Supported parameters:
- input(list of string or string)*: A single text string, or an array of texts to embed. 
- model(string)*: Name of the model utilized to carry out the embedding. Current available models are `solar-embedding-1-large-query` and `solar-embedding-1-large-passage`.

**required*

In [None]:
# Input is single string
input = {
    "input": "How is the performance of Solar embeddings?",
    "model": "solar-embedding-1-large-query",
}

In [None]:
# Input is a list of string
input = {
    "input": [
        "Solar embeddings are awesome.",
        "Solar mini embedding model demonstrates strong performance in multiple languages.",
    ],
    "model": "solar-embedding-1-large-passage",
}

### C. Perform real-time inference

In [None]:
# real-time inference
def invoke_endpoint(endpoint_name, payload):
    response = sagemaker_runtime.invoke_endpoint(
        EndpointName=endpoint_name,
        ContentType="application/json",
        Body=json.dumps(payload),
    )
    data = response["Body"].read().decode("utf-8")

    return data

In [None]:
response = json.loads(invoke_endpoint(endpoint_name, input))

In [None]:
print(response)

In [None]:
print("embeddings: ")
print(response["data"][0]["embedding"])

### D. Perform semantic search

In [None]:
query = "A man is eating pasta."

documents = [
    "A man is eating food.",
    "A man is walking around the park.",
    "A man is running fast.",
    "A man is eating Italian food.",
    "A Rabbit is sleeping.",
]

In [None]:
# get query embedding
query_embedding_response = json.loads(
    invoke_endpoint(
        endpoint_name, {"input": query, "model": "solar-embedding-1-large-query"}
    )
)
query_embedding = query_embedding_response["data"][0]["embedding"]

# get passage embeddings
passage_embedding_response = json.loads(
    invoke_endpoint(
        endpoint_name, {"input": documents, "model": "solar-embedding-1-large-passage"}
    )
)
passage_embeddings = [
    embeds_object["embedding"] for embeds_object in passage_embedding_response["data"]
]

In [None]:
from typing import List
import math


def cosine_similarity(vec1: List[float], vec2: List[float]) -> float:
    dot_product = sum(v1 * v2 for v1, v2 in zip(vec1, vec2))
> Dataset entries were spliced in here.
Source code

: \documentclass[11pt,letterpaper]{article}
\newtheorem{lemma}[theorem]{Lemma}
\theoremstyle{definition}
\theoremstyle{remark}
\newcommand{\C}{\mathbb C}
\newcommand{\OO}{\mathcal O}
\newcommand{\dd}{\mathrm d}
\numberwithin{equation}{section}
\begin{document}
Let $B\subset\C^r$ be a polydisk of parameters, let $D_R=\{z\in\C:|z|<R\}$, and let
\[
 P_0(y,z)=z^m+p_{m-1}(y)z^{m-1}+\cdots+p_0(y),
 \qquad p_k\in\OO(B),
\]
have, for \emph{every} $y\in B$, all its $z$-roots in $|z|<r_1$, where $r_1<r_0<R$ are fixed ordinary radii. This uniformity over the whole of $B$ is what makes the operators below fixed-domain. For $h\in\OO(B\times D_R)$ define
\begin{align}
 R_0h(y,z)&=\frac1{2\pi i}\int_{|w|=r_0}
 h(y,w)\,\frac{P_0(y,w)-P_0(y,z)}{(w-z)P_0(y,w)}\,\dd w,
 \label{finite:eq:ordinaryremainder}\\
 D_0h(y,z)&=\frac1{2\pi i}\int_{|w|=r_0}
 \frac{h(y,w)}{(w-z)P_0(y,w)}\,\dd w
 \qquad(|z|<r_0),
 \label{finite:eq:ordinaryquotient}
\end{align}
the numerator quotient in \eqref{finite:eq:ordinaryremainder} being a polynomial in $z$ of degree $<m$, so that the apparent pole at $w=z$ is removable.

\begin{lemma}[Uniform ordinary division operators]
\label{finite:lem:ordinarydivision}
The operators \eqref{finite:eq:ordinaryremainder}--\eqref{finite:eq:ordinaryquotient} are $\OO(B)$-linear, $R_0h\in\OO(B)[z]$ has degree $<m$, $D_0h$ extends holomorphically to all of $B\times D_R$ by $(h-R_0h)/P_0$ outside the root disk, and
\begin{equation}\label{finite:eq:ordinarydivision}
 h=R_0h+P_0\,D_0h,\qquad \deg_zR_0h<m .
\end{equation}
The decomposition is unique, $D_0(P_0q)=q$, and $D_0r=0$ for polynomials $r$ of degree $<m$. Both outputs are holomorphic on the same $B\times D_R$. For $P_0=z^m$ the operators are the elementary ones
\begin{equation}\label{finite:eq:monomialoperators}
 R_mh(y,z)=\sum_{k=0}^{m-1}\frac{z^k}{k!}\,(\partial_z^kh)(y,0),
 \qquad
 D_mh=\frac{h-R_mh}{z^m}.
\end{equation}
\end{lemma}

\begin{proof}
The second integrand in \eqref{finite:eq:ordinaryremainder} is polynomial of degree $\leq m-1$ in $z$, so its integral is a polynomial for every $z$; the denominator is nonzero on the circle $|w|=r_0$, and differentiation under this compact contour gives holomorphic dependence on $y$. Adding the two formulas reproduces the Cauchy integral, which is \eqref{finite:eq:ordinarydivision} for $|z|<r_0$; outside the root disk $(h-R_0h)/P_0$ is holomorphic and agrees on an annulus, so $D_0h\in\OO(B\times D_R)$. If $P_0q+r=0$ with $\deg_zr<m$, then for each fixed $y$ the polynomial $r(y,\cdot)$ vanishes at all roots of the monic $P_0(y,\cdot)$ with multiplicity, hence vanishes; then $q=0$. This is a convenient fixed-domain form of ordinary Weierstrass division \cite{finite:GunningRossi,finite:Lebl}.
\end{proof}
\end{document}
    magnitude1 = math.sqrt(sum(v**2 for v in vec1))
    magnitude2 = math.sqrt(sum(v**2 for v in vec2))

    if magnitude1 == 0 or magnitude2 == 0:
        return 0
    else:
        return dot_product / (magnitude1 * magnitude2)

In [None]:
similarities = []
for passage_embedding in passage_embeddings:
    similarities.append(cosine_similarity(query_embedding, passage_embedding))

print("Top 1 document is:")
print(documents[similarities.index(max(similarities))])

## 3. Clean-up

### A. Delete the endpoint

Now that you have successfully performed a real-time inference, you can delete the endpoint and avoid being charged.

In [None]:
model.sagemaker_session.delete_endpoint(endpoint_name)
model.sagemaker_session.delete_endpoint_config(endpoint_name)

### B. Delete the model

In [None]:
model.delete_model()